**Records from a data collection:**
===

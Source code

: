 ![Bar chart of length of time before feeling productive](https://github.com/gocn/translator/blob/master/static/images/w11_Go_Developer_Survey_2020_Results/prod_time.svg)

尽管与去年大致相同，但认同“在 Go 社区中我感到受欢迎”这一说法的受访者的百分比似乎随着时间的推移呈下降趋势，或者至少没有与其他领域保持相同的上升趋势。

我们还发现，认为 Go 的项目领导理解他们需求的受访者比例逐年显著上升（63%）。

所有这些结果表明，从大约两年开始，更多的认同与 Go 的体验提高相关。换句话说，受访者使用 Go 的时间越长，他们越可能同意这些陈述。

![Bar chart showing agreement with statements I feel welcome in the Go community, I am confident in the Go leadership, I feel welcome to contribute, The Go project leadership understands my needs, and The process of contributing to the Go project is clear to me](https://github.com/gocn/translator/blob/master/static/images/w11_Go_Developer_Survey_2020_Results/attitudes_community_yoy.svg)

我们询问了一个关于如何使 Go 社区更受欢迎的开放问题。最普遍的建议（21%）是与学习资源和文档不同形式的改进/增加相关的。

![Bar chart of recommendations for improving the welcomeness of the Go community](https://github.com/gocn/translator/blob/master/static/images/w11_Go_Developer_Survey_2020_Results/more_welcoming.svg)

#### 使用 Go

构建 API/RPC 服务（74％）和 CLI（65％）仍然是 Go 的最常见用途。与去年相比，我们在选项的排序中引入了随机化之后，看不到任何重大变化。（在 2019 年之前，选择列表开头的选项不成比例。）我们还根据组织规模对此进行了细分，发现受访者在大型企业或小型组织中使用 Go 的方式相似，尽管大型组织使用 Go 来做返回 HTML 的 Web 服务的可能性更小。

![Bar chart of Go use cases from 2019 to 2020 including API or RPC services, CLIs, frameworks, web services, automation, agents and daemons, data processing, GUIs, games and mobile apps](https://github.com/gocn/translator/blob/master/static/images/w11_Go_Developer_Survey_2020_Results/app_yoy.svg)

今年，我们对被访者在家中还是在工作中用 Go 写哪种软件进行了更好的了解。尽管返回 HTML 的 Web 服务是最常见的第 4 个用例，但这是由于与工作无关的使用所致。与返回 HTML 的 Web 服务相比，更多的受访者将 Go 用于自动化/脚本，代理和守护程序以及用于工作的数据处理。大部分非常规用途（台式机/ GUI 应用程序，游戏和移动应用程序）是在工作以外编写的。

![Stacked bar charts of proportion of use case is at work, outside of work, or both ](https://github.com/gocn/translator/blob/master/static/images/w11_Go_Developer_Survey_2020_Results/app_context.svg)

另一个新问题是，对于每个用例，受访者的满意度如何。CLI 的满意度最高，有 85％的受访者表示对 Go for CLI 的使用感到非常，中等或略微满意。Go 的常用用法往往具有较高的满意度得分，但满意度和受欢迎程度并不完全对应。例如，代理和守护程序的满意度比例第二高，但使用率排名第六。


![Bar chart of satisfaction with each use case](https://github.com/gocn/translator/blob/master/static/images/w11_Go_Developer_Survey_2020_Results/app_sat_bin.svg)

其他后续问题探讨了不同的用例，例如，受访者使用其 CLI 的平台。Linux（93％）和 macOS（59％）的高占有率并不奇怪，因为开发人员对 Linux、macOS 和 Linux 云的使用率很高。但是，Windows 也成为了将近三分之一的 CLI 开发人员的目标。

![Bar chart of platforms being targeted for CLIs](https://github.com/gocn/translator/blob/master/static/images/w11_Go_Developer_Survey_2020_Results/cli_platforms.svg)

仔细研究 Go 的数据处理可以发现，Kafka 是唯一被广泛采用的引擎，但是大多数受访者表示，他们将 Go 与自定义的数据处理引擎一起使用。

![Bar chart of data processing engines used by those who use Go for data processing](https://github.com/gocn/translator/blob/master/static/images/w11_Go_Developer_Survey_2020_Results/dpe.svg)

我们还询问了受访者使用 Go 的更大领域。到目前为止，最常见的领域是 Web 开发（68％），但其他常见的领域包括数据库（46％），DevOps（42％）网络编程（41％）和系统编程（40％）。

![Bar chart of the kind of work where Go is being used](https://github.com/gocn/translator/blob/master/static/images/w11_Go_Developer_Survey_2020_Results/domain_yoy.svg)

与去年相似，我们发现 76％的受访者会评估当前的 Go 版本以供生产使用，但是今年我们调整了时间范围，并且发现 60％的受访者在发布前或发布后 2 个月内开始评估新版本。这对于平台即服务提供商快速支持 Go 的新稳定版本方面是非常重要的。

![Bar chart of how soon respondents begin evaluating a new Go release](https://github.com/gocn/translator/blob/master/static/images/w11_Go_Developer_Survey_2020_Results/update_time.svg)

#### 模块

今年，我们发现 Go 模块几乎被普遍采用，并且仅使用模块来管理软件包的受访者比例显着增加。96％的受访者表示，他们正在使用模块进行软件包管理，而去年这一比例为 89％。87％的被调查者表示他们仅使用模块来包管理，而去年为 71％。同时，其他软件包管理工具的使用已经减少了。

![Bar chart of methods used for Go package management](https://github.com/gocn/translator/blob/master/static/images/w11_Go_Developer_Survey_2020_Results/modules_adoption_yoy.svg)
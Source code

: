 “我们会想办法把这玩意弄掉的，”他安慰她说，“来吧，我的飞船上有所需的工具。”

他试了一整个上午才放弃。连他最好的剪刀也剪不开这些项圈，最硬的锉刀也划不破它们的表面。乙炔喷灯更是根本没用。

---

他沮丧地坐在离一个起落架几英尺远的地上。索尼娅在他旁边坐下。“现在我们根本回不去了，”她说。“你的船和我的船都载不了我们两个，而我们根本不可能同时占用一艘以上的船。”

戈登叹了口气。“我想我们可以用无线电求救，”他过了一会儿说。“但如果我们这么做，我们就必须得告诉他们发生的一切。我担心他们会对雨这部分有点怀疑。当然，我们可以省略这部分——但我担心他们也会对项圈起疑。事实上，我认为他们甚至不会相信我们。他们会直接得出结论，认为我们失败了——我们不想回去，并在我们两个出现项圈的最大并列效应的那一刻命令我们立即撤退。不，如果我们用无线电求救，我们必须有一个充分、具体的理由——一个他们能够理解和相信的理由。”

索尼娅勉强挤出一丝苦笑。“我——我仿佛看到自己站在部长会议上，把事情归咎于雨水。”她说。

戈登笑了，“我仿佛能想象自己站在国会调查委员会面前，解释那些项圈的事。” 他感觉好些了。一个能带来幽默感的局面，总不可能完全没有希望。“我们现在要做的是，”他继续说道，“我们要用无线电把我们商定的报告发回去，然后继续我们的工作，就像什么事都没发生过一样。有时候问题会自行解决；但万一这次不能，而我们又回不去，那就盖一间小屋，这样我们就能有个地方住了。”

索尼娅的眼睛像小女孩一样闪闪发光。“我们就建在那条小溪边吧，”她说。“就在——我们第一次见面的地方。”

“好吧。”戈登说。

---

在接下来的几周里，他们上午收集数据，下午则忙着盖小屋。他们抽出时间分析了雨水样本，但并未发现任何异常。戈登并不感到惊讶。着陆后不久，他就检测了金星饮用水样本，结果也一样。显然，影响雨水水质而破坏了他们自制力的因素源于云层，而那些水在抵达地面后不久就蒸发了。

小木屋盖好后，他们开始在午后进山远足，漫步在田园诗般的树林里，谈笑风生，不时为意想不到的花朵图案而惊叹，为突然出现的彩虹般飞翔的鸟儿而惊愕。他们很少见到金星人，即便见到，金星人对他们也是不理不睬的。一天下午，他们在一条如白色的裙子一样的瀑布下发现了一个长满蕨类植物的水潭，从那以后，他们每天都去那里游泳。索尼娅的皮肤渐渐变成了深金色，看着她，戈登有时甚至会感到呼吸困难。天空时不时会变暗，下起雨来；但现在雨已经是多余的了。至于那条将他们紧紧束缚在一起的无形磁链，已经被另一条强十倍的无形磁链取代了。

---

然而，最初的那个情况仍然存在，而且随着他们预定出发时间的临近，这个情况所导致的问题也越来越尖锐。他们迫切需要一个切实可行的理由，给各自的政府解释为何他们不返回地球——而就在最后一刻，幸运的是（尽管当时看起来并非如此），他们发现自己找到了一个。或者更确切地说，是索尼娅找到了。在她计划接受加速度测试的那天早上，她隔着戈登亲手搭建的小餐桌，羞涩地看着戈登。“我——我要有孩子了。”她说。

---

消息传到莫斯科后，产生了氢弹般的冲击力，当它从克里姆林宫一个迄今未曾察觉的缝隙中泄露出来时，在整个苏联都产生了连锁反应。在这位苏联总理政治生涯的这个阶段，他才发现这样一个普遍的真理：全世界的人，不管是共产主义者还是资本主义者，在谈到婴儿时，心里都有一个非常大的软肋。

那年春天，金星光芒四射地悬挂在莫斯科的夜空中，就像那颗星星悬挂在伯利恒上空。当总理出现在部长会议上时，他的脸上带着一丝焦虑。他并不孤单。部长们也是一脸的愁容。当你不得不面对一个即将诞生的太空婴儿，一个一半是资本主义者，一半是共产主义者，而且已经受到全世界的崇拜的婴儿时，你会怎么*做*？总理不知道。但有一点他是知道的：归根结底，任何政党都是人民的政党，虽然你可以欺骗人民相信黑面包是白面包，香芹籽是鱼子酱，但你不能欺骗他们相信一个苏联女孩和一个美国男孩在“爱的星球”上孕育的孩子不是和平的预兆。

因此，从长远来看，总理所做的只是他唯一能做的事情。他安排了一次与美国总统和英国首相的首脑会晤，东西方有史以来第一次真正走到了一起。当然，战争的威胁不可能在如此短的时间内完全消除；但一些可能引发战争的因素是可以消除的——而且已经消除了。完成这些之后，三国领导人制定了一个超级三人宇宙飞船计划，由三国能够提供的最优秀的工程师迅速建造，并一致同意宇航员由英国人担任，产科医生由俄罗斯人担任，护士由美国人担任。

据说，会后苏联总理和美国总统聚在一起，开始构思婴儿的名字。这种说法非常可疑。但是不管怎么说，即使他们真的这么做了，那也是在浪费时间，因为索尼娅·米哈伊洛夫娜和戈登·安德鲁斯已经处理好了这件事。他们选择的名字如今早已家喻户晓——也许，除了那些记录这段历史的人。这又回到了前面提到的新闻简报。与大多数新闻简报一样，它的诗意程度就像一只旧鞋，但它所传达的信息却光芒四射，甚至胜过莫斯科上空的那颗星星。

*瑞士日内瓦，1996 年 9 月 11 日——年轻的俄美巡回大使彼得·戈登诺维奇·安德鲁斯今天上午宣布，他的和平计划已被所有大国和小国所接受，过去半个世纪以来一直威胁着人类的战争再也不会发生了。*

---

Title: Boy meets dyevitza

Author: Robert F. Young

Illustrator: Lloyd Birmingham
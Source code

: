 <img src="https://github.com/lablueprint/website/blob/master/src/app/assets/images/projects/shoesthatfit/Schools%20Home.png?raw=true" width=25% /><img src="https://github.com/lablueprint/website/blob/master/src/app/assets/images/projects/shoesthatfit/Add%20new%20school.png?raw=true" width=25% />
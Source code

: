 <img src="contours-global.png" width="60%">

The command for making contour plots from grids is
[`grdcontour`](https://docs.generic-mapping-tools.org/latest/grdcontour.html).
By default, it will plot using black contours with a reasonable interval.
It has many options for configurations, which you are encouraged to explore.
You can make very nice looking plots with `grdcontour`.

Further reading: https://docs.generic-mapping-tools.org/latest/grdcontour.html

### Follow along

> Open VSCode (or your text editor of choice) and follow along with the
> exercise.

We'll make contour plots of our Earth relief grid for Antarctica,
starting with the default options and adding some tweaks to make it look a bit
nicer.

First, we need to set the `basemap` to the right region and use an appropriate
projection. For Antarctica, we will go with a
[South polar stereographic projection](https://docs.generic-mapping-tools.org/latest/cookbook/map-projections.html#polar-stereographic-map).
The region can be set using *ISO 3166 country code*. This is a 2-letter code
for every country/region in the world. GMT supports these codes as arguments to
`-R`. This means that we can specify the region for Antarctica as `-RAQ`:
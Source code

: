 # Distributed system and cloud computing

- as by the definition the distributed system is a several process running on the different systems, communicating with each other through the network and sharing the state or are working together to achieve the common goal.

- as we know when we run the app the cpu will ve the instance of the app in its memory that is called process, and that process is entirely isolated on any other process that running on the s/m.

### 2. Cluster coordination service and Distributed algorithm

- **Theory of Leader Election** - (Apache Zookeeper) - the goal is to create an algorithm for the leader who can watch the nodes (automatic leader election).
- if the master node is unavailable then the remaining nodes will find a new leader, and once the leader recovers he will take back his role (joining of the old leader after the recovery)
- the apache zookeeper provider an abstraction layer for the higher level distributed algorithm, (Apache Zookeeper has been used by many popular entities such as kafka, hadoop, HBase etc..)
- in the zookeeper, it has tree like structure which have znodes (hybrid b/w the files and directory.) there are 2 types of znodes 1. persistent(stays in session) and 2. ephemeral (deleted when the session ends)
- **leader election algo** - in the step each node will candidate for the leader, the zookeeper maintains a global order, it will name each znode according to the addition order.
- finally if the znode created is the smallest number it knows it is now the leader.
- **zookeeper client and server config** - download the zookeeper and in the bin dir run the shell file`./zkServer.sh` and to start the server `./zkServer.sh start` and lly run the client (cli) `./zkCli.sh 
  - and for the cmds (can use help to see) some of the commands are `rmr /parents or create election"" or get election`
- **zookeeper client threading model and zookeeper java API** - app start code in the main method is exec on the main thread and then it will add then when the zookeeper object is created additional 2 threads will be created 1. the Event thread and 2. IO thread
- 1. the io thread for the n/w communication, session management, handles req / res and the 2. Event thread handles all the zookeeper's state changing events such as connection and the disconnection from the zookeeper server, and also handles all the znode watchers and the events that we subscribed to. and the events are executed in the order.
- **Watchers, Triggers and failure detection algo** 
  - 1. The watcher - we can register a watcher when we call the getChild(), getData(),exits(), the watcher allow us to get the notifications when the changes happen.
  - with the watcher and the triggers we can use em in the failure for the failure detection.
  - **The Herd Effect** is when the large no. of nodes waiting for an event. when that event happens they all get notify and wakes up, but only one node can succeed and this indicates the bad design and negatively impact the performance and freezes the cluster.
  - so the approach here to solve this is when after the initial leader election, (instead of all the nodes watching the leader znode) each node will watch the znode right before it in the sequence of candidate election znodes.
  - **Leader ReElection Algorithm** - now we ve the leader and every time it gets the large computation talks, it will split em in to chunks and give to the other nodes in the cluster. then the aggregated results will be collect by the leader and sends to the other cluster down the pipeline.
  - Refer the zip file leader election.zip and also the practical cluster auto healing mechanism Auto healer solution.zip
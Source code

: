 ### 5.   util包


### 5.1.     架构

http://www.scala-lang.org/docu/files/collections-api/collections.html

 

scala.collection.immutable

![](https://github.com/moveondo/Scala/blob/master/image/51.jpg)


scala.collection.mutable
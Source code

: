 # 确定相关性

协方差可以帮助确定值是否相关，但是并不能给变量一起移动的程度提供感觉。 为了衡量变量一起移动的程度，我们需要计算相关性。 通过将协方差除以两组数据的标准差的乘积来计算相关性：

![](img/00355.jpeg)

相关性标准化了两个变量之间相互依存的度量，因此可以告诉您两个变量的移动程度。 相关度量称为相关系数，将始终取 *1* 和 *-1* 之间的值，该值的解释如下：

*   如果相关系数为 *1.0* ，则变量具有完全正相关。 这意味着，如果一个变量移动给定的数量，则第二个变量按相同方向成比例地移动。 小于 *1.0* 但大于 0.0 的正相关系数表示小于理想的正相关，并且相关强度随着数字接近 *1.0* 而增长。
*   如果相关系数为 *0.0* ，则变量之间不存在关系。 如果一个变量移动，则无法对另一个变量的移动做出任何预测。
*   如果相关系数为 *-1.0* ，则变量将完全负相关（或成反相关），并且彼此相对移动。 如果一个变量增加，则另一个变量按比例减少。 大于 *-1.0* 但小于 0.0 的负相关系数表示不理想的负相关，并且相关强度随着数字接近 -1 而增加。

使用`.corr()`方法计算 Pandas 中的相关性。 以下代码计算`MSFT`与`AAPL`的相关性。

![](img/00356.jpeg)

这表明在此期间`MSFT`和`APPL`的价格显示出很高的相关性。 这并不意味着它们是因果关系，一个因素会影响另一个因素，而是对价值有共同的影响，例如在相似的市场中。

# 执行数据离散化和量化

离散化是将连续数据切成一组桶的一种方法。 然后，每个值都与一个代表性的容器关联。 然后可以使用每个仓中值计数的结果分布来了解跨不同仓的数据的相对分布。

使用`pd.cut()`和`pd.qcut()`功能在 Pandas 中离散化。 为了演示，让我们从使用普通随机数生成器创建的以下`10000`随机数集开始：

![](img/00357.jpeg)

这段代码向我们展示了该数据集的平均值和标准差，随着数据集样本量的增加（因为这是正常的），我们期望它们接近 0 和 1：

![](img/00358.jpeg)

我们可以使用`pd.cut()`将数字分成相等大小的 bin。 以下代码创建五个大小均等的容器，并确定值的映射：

===

**Exercise:** Exactly repeat the lines above, from the opening line through the one with "所有这些结果表明，从大约两年开始，更多的认同与 Go 的体验提高相关。换句话说，受访者使用", and include nothing else.

**Your solution:**
Source code

: ![Bar chart of length of time before feeling productive](https://github.com/gocn/translator/blob/master/static/images/w11_Go_Developer_Survey_2020_Results/prod_time.svg)

尽管与去年大致相同，但认同“在 Go 社区中我感到受欢迎”这一说法的受访者的百分比似乎随着时间的推移呈下降趋势，或者至少没有与其他领域保持相同的上升趋势。

我们还发现，认为 Go 的项目领导理解他们需求的受访者比例逐年显著上升（63%）。

所有这些结果表明，从大约两年开始，更多的认同与 Go 的体验提高相关。换句话说，受访者使用 Go 的时间越长，他们越可能同意这些陈述。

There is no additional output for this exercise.